WORK ORDER | Everything in the records below goes into the copy exactly, except the pictures.
━━━━━━━━━━━━━━━━━━━━
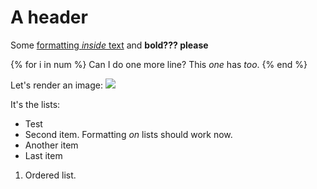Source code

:# A header

Some [formatting *inside* text]("url") and **bold??? please**
 
{% for i in num %}
Can I do one more line? This *one* has *too*.
{% end %}

Let's render an image: ![]("./badluckbrian.png")

It's the lists:
- Test
- Second item. Formatting *on* lists should work now.
- Another item
- Last item

1. Ordered list.

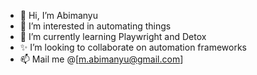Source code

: - 👋 Hi, I’m Abimanyu
- 👀 I’m interested in automating things
- 🌱 I’m currently learning Playwright and Detox
- ✨ I’m looking to collaborate on automation frameworks
- 📫 Mail me @[m.abimanyu@gmail.com]

<!---
Abimanyu3118/Abimanyu3118 is a ✨ special ✨ repository because its `README.md` (this file) appears on your GitHub profile.
You can click the Preview link to take a look at your changes.
--->

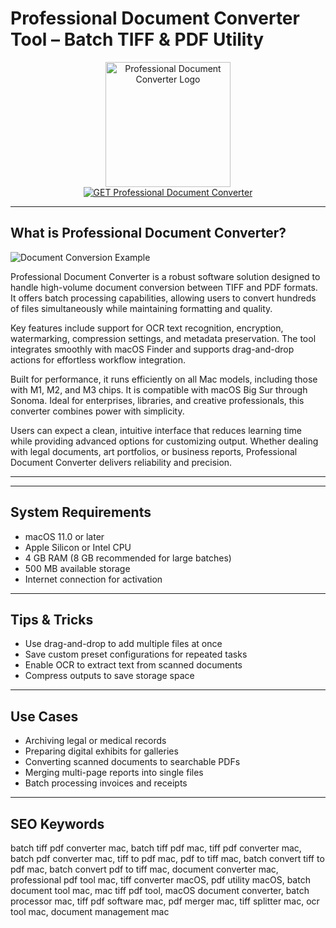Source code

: # Professional Document Converter Tool – Batch TIFF & PDF Utility

<div align="center">  
<img src="https://encrypted-tbn0.gstatic.com/images?q=tbn:ANd9GcTGt4KQEerWROhFflxnu7dD5H7x7ey4Y3VHlQ&s" alt="Professional Document Converter Logo" width="200" height="200">  
</div>  

<div align="center">  
<a href="https://thynizaudin.github.io/.github/professional-document-converter">  
<img src="https://img.shields.io/badge/GET_Professional_Document_Converter-darkgreen?style=for-the-badge&logo=apple" alt="GET Professional Document Converter">  
</a>  
</div>  

---

## What is Professional Document Converter?

![Document Conversion Example](https://is1-ssl.mzstatic.com/image/thumb/PurpleSource211/v4/7d/4d/f6/7d4df6ce-7623-ca88-9885-571cf4cc73f7/1f95c958-1fce-4883-8920-3c3f88ec871e_Screenshot_2023-08-02_at_11.33.17_AM.png/643x0w.jpg)

Professional Document Converter is a robust software solution designed to handle high-volume document conversion between TIFF and PDF formats. It offers batch processing capabilities, allowing users to convert hundreds of files simultaneously while maintaining formatting and quality.

Key features include support for OCR text recognition, encryption, watermarking, compression settings, and metadata preservation. The tool integrates smoothly with macOS Finder and supports drag-and-drop actions for effortless workflow integration.

Built for performance, it runs efficiently on all Mac models, including those with M1, M2, and M3 chips. It is compatible with macOS Big Sur through Sonoma. Ideal for enterprises, libraries, and creative professionals, this converter combines power with simplicity.

Users can expect a clean, intuitive interface that reduces learning time while providing advanced options for customizing output. Whether dealing with legal documents, art portfolios, or business reports, Professional Document Converter delivers reliability and precision.

---

---

## System Requirements

- macOS 11.0 or later  
- Apple Silicon or Intel CPU  
- 4 GB RAM (8 GB recommended for large batches)  
- 500 MB available storage  
- Internet connection for activation  

---

## Tips & Tricks

- Use drag-and-drop to add multiple files at once  
- Save custom preset configurations for repeated tasks  
- Enable OCR to extract text from scanned documents  
- Compress outputs to save storage space  

---

## Use Cases

- Archiving legal or medical records  
- Preparing digital exhibits for galleries  
- Converting scanned documents to searchable PDFs  
- Merging multi-page reports into single files  
- Batch processing invoices and receipts  

---

## SEO Keywords

batch tiff pdf converter mac, batch tiff pdf mac, tiff pdf converter mac, batch pdf converter mac, tiff to pdf mac, pdf to tiff mac, batch convert tiff to pdf mac, batch convert pdf to tiff mac, document converter mac, professional pdf tool mac, tiff converter macOS, pdf utility macOS, batch document tool mac, mac tiff pdf tool, macOS document converter, batch processor mac, tiff pdf software mac, pdf merger mac, tiff splitter mac, ocr tool mac, document management mac
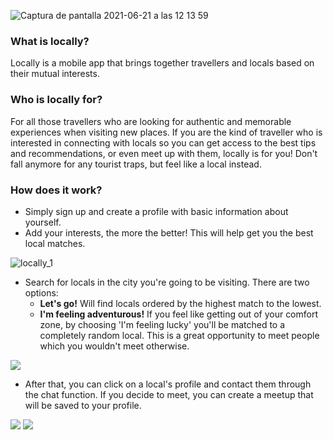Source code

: ![Captura de pantalla 2021-06-21 a las 12 13 59](https://user-images.githubusercontent.com/68306689/122746337-33b8c900-d28a-11eb-8c0e-b3528866fc2b.png)

### What is locally?
Locally is a mobile app that brings together travellers and locals based on their mutual interests. 

### Who is locally for? 
For all those travellers who are looking for authentic and memorable experiences when visiting new places. If you are the kind of traveller who is interested in connecting with locals so you can get access to the best tips and recommendations, or even meet up with them, locally is for you! Don't fall anymore for any tourist traps, but feel like a local instead. 

### How does it work?
* Simply sign up and create a profile with basic information about yourself.
* Add your interests, the more the better! This will help get you the best local matches. 

![locally_1](https://user-images.githubusercontent.com/68306689/122742470-43361300-d286-11eb-94e1-5485ae3040cd.png)


* Search for locals in the city you're going to be visiting. 
 There are two options: 
  * **Let's go!** Will find locals ordered by the highest match to the lowest. 
  * **I'm feeling adventurous!** If you feel like getting out of your comfort zone, by choosing 'I'm feeling lucky' you'll be matched to a completely random local. This is a great opportunity to meet people which you wouldn't meet otherwise. 

<img src="https://user-images.githubusercontent.com/68306689/122744745-9610ca00-d288-11eb-9813-eab17bd49263.png">


* After that, you can click on a local's profile and contact them through the chat function. If you decide to meet, you can create a meetup that will be saved to your profile. 

<img src="https://user-images.githubusercontent.com/68306689/122750844-51d4f800-d28f-11eb-89f9-79c39165df4a.png">
<img src="https://user-images.githubusercontent.com/68306689/122750865-58fc0600-d28f-11eb-9327-cc375de15779.png">
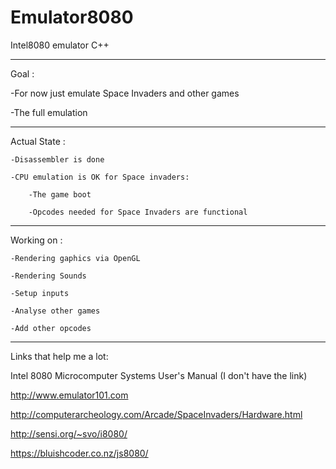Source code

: # Emulator8080
Intel8080 emulator C++

-------------------------------------
Goal : 

  -For now just emulate Space Invaders and other games
	
  -The full emulation
  
-------------------------------------
Actual State : 

	-Disassembler is done

  	-CPU emulation is OK for Space invaders:
	
    	-The game boot
		
    	-Opcodes needed for Space Invaders are functional

-------------------------------------
Working on :

  	-Rendering gaphics via OpenGL
	
  	-Rendering Sounds
	
  	-Setup inputs
	
  	-Analyse other games
	
  	-Add other opcodes

-------------------------------------
Links that help me a lot:

Intel 8080 Microcomputer Systems User's Manual (I don't have the link)

http://www.emulator101.com

http://computerarcheology.com/Arcade/SpaceInvaders/Hardware.html

http://sensi.org/~svo/i8080/

https://bluishcoder.co.nz/js8080/
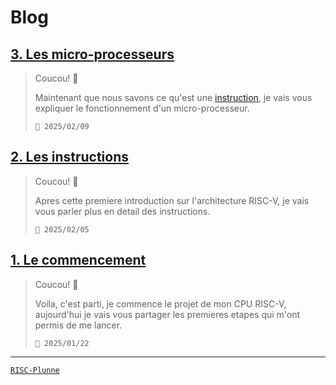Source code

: # Blog

## [3. Les micro-processeurs](3_RISCP.md#iii-riscp---les-micro-processeurs)

> Coucou! 👋
> 
> Maintenant que nous savons ce qu'est une [instruction](2_RISCP.md), je vais vous expliquer le fonctionnement d'un micro-processeur.
> 
> `📅 2025/02/09`

## [2. Les instructions](2_RISCP.md#ii-riscp---les-instructions)

> Coucou! 👋
> 
> Apres cette premiere introduction sur l'architecture RISC-V, je vais vous parler plus en detail des instructions.
> 
> `📅 2025/02/05`

## [1. Le commencement](1_RISCP.md#i-riscp---le-commencement)

> Coucou! 👋
> 
> Voila, c'est parti, je commence le projet de mon CPU RISC-V, aujourd'hui je vais vous partager les premieres etapes qui m'ont permis de me lancer.
> 
> `📅 2025/01/22`

-----
[`RISC-Plunne`](https://github.com/Plunne/RISC-Plunne)
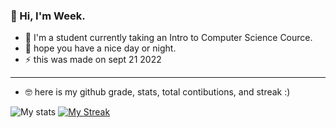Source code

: ### :wave: Hi, I'm Week.

- :school_satchel: I'm a student currently taking an Intro to Computer Science Cource. 
- :purple_heart: hope you have a nice day or night.
- :zap: this was made on sept 21 2022
---------------------
- :nerd_face: here is my github grade, stats, total contibutions, and streak :)

![My stats](https://githubreadmestats.vercel.app/api?username=week2&theme=tokyonight&count_private=true&hide=issues)
[![My Streak](http://github-readme-streak-stats.herokuapp.com?user=Week2&theme=tokyonight)](https://git.io/streak-stats)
━━━━━━━━━━━━━━━━━━━━
SOLUTION TO THE EXERCISE |
Source code

:# A header

Some [formatting *inside* text]("url") and **bold??? please**
 
{% for i in num %}
Can I do one more line? This *one* has *too*.
{% end %}

Let's render an image: ![]("./badluckbrian.png")

It's the lists:
- Test
- Second item. Formatting *on* lists should work now.
- Another item
- Last item

1. Ordered list.

Source code

: - 👋 Hi, I’m Abimanyu
- 👀 I’m interested in automating things
- 🌱 I’m currently learning Playwright and Detox
- ✨ I’m looking to collaborate on automation frameworks
- 📫 Mail me @[m.abimanyu@gmail.com]

<!---
Abimanyu3118/Abimanyu3118 is a ✨ special ✨ repository because its `README.md` (this file) appears on your GitHub profile.
You can click the Preview link to take a look at your changes.
--->

Source code

: # Professional Document Converter Tool – Batch TIFF & PDF Utility

<div align="center">  
<img src="https://encrypted-tbn0.gstatic.com/images?q=tbn:ANd9GcTGt4KQEerWROhFflxnu7dD5H7x7ey4Y3VHlQ&s" alt="Professional Document Converter Logo" width="200" height="200">  
</div>  

<div align="center">  
<a href="https://thynizaudin.github.io/.github/professional-document-converter">  
<img src="https://img.shields.io/badge/GET_Professional_Document_Converter-darkgreen?style=for-the-badge&logo=apple" alt="GET Professional Document Converter">  
</a>  
</div>  

---

## What is Professional Document Converter?

![Document Conversion Example](https://is1-ssl.mzstatic.com/image/thumb/PurpleSource211/v4/7d/4d/f6/7d4df6ce-7623-ca88-9885-571cf4cc73f7/1f95c958-1fce-4883-8920-3c3f88ec871e_Screenshot_2023-08-02_at_11.33.17_AM.png/643x0w.jpg)

Professional Document Converter is a robust software solution designed to handle high-volume document conversion between TIFF and PDF formats. It offers batch processing capabilities, allowing users to convert hundreds of files simultaneously while maintaining formatting and quality.

Key features include support for OCR text recognition, encryption, watermarking, compression settings, and metadata preservation. The tool integrates smoothly with macOS Finder and supports drag-and-drop actions for effortless workflow integration.

Built for performance, it runs efficiently on all Mac models, including those with M1, M2, and M3 chips. It is compatible with macOS Big Sur through Sonoma. Ideal for enterprises, libraries, and creative professionals, this converter combines power with simplicity.

Users can expect a clean, intuitive interface that reduces learning time while providing advanced options for customizing output. Whether dealing with legal documents, art portfolios, or business reports, Professional Document Converter delivers reliability and precision.

---

---

## System Requirements

- macOS 11.0 or later  
- Apple Silicon or Intel CPU  
- 4 GB RAM (8 GB recommended for large batches)  
- 500 MB available storage  
- Internet connection for activation  

---

## Tips & Tricks

- Use drag-and-drop to add multiple files at once  
- Save custom preset configurations for repeated tasks  
- Enable OCR to extract text from scanned documents  
- Compress outputs to save storage space  

---

## Use Cases

- Archiving legal or medical records  
- Preparing digital exhibits for galleries  
- Converting scanned documents to searchable PDFs  
- Merging multi-page reports into single files  
- Batch processing invoices and receipts  

---

## SEO Keywords

batch tiff pdf converter mac, batch tiff pdf mac, tiff pdf converter mac, batch pdf converter mac, tiff to pdf mac, pdf to tiff mac, batch convert tiff to pdf mac, batch convert pdf to tiff mac, document converter mac, professional pdf tool mac, tiff converter macOS, pdf utility macOS, batch document tool mac, mac tiff pdf tool, macOS document converter, batch processor mac, tiff pdf software mac, pdf merger mac, tiff splitter mac, ocr tool mac, document management mac
Source code

: ![Captura de pantalla 2021-06-21 a las 12 13 59](https://user-images.githubusercontent.com/68306689/122746337-33b8c900-d28a-11eb-8c0e-b3528866fc2b.png)

### What is locally?
Locally is a mobile app that brings together travellers and locals based on their mutual interests. 

### Who is locally for? 
For all those travellers who are looking for authentic and memorable experiences when visiting new places. If you are the kind of traveller who is interested in connecting with locals so you can get access to the best tips and recommendations, or even meet up with them, locally is for you! Don't fall anymore for any tourist traps, but feel like a local instead. 

### How does it work?
* Simply sign up and create a profile with basic information about yourself.
* Add your interests, the more the better! This will help get you the best local matches. 

![locally_1](https://user-images.githubusercontent.com/68306689/122742470-43361300-d286-11eb-94e1-5485ae3040cd.png)


* Search for locals in the city you're going to be visiting. 
 There are two options: 
  * **Let's go!** Will find locals ordered by the highest match to the lowest. 
  * **I'm feeling adventurous!** If you feel like getting out of your comfort zone, by choosing 'I'm feeling lucky' you'll be matched to a completely random local. This is a great opportunity to meet people which you wouldn't meet otherwise. 

<img src="https://user-images.githubusercontent.com/68306689/122744745-9610ca00-d288-11eb-9813-eab17bd49263.png">


* After that, you can click on a local's profile and contact them through the chat function. If you decide to meet, you can create a meetup that will be saved to your profile. 

<img src="https://user-images.githubusercontent.com/68306689/122750844-51d4f800-d28f-11eb-89f9-79c39165df4a.png">
<img src="https://user-images.githubusercontent.com/68306689/122750865-58fc0600-d28f-11eb-9327-cc375de15779.png">
Source code

: # Emulator8080
Intel8080 emulator C++

-------------------------------------
Goal : 

  -For now just emulate Space Invaders and other games
	
  -The full emulation
  
-------------------------------------
Actual State : 

	-Disassembler is done

  	-CPU emulation is OK for Space invaders:
	
    	-The game boot
		
    	-Opcodes needed for Space Invaders are functional

-------------------------------------
Working on :

  	-Rendering gaphics via OpenGL
	
  	-Rendering Sounds
	
  	-Setup inputs
	
  	-Analyse other games
	
  	-Add other opcodes

-------------------------------------
Links that help me a lot:

Intel 8080 Microcomputer Systems User's Manual (I don't have the link)

http://www.emulator101.com

http://computerarcheology.com/Arcade/SpaceInvaders/Hardware.html

http://sensi.org/~svo/i8080/

https://bluishcoder.co.nz/js8080/
Source code

: # Blog

## [3. Les micro-processeurs](3_RISCP.md#iii-riscp---les-micro-processeurs)

> Coucou! 👋
> 
> Maintenant que nous savons ce qu'est une [instruction](2_RISCP.md), je vais vous expliquer le fonctionnement d'un micro-processeur.
> 
> `📅 2025/02/09`

## [2. Les instructions](2_RISCP.md#ii-riscp---les-instructions)

> Coucou! 👋
> 
> Apres cette premiere introduction sur l'architecture RISC-V, je vais vous parler plus en detail des instructions.
> 
> `📅 2025/02/05`

## [1. Le commencement](1_RISCP.md#i-riscp---le-commencement)

> Coucou! 👋
> 
> Voila, c'est parti, je commence le projet de mon CPU RISC-V, aujourd'hui je vais vous partager les premieres etapes qui m'ont permis de me lancer.
> 
> `📅 2025/01/22`

-----
[`RISC-Plunne`](https://github.com/Plunne/RISC-Plunne)
Source code

: ### :wave: Hi, I'm Week.

- :school_satchel: I'm a student currently taking an Intro to Computer Science Cource. 
- :purple_heart: hope you have a nice day or night.
- :zap: this was made on sept 21 2022
---------------------
- :nerd_face: here is my github grade, stats, total contibutions, and streak :)

![My stats](https://githubreadmestats.vercel.app/api?username=week2&theme=tokyonight&count_private=true&hide=issues)
[![My Streak](http://github-readme-streak-stats.herokuapp.com?user=Week2&theme=tokyonight)](https://git.io/streak-stats)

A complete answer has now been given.